Exercise:
A word-for-word copy of all entries is required, without images.

━━━━━ Records to use ━━━━━

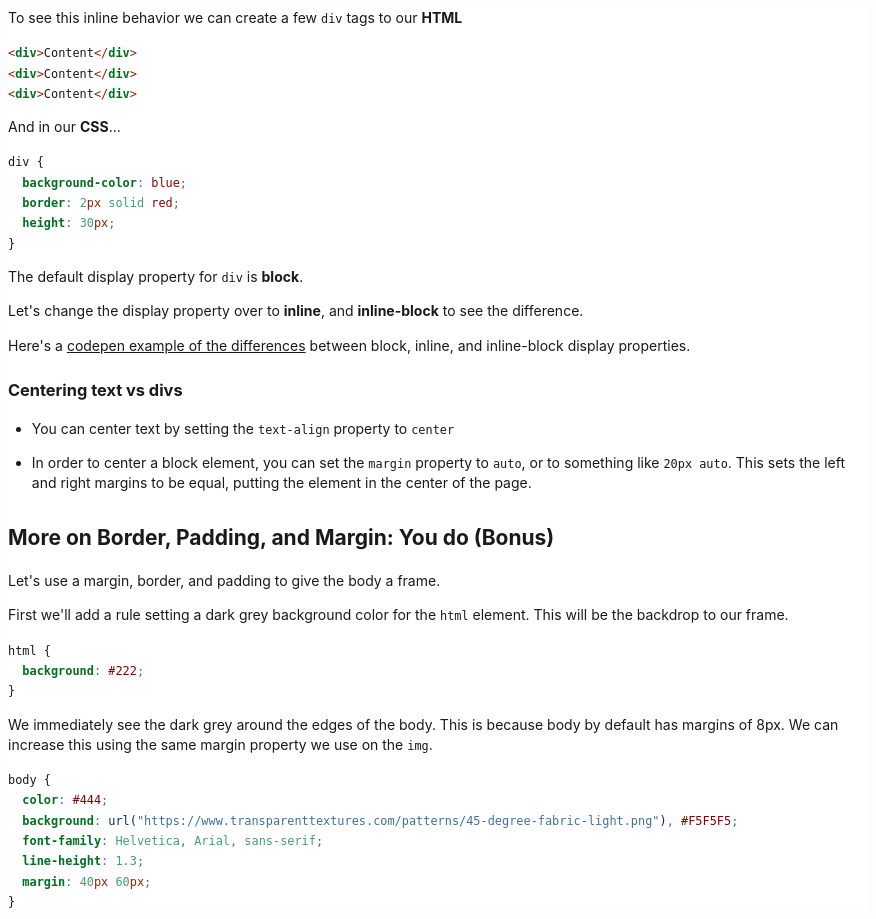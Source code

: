To see this inline behavior we can create a few `div` tags to our **HTML**

```html
<div>Content</div>
<div>Content</div>
<div>Content</div>
```

And in our **CSS**...

```css
div {
  background-color: blue;
  border: 2px solid red;
  height: 30px;
}
```

The default display property for `div` is **block**.

Let's change the display property over to **inline**, and **inline-block** to
see the difference.

Here's a [codepen example of the
differences](https://codepen.io/jabyess/pen/NMLYBG) between
block, inline, and inline-block display properties.

### Centering text vs divs

- You can center text by setting the `text-align` property to `center`

- In order to center a block element, you can set the `margin` property to
  `auto`, or to something like `20px auto`.  This sets the left and right
  margins to be equal, putting the element in the center of the page.  

## More on Border, Padding, and Margin: You do (Bonus)

Let's use a margin, border, and padding to give the body a frame.

First we'll add a rule setting a dark grey background color for the `html`
element. This will be the backdrop to our frame.

```css
html {
  background: #222;
}
```

We immediately see the dark grey around the edges of the body. This is because
body by default has margins of 8px. We can increase this using the same margin
property we use on the `img`.

```css
body {
  color: #444;
  background: url("https://www.transparenttextures.com/patterns/45-degree-fabric-light.png"), #F5F5F5;
  font-family: Helvetica, Arial, sans-serif;
  line-height: 1.3;
  margin: 40px 60px;
}
```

━━━━━

Exercise result:
Source code

:To see this inline behavior we can create a few `div` tags to our **HTML**

```html
<div>Content</div>
<div>Content</div>
<div>Content</div>
```

And in our **CSS**...

```css
div {
  background-color: blue;
  border: 2px solid red;
  height: 30px;
}
```

The default display property for `div` is **block**.

Let's change the display property over to **inline**, and **inline-block** to
see the difference.

Here's a [codepen example of the
differences](https://codepen.io/jabyess/pen/NMLYBG) between
block, inline, and inline-block display properties.

### Centering text vs divs

- You can center text by setting the `text-align` property to `center`

- In order to center a block element, you can set the `margin` property to
  `auto`, or to something like `20px auto`.  This sets the left and right
  margins to be equal, putting the element in the center of the page.  

## More on Border, Padding, and Margin: You do (Bonus)

Let's use a margin, border, and padding to give the body a frame.

First we'll add a rule setting a dark grey background color for the `html`
element. This will be the backdrop to our frame.

```css
html {
  background: #222;
}
```

We immediately see the dark grey around the edges of the body. This is because
body by default has margins of 8px. We can increase this using the same margin
property we use on the `img`.

```css
body {
  color: #444;
  background: url("https://www.transparenttextures.com/patterns/45-degree-fabric-light.png"), #F5F5F5;
  font-family: Helvetica, Arial, sans-serif;
  line-height: 1.3;
  margin: 40px 60px;
}
```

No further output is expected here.